Archive for the ‘data’ Category

The growing relevance of In-Memory Data Grids

July 12, 2011

The growing consumer affinity to cloud is spurring on various new technological trends. It’s not all new technology mind you, but there seems to be a growing appetite for anything that can remotely be put into the context of cloud computing. In some ways, cloud has been good for bringing previously existing technologies back to the forefront and resulting in needed innovation in the area. Besides virtualization technologies, I believe that one of the best examples of this is in-memory data grid technology.

Despite what some may try to purport, in-memory data grids are not a by-product of the cloud computing revolution. The truth is they existed for a while before cloud, but to be fair, IMDGs probably owe a tip of the hat to the cloud computing craze for bringing them back into the spotlight. Increasingly, we are seeing workloads that are highly scalable, temporal, and elastic making their way into the cloud. These application characteristics often align nicely with the use of IMDGs, so we see renewed interest and quite a bit of innovative activity around these solutions.

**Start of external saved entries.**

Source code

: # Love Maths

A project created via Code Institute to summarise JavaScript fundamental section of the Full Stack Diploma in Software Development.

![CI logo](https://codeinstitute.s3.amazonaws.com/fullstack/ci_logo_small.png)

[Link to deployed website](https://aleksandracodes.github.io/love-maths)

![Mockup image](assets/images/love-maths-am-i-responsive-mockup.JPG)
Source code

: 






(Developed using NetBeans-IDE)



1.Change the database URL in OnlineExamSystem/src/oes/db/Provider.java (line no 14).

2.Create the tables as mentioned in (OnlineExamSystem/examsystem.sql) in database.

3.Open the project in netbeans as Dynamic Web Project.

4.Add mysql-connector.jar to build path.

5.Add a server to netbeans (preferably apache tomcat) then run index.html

I have been spending a lot of time lately working with users that are in the process of defining an evolution to their current enterprise middleware environments. In this work, cloud and IMDG technology has been front and center. My last few posts have been dedicated to talking about some of the cloud trends I have seen during the course of this work, but today I want to focus on IMDG solutions. Specifically, I want to share with you what I’m seeing in terms of how users are currently looking to use this technology, and provide my own thoughts about possible usage scenarios going forward. Let’s start with the common, currently targeted usage scenarios:

1) IMDG as a database buffer: This is perhaps the single most common use case. Here users look to front traditional data stores with a distributed IMDG. This can serve to increase the performance of the application and thereby improve end-user experience by offering faster data access. It can also help to reduce the pressure on the backend database by making the IMDG instance the system of record and periodically batching changes to send off to the database. There are many different techniques for buffering an existing database with an IMDG, but the motivations (increase performance, decrease database reliance, decrease costs) are usually much the same.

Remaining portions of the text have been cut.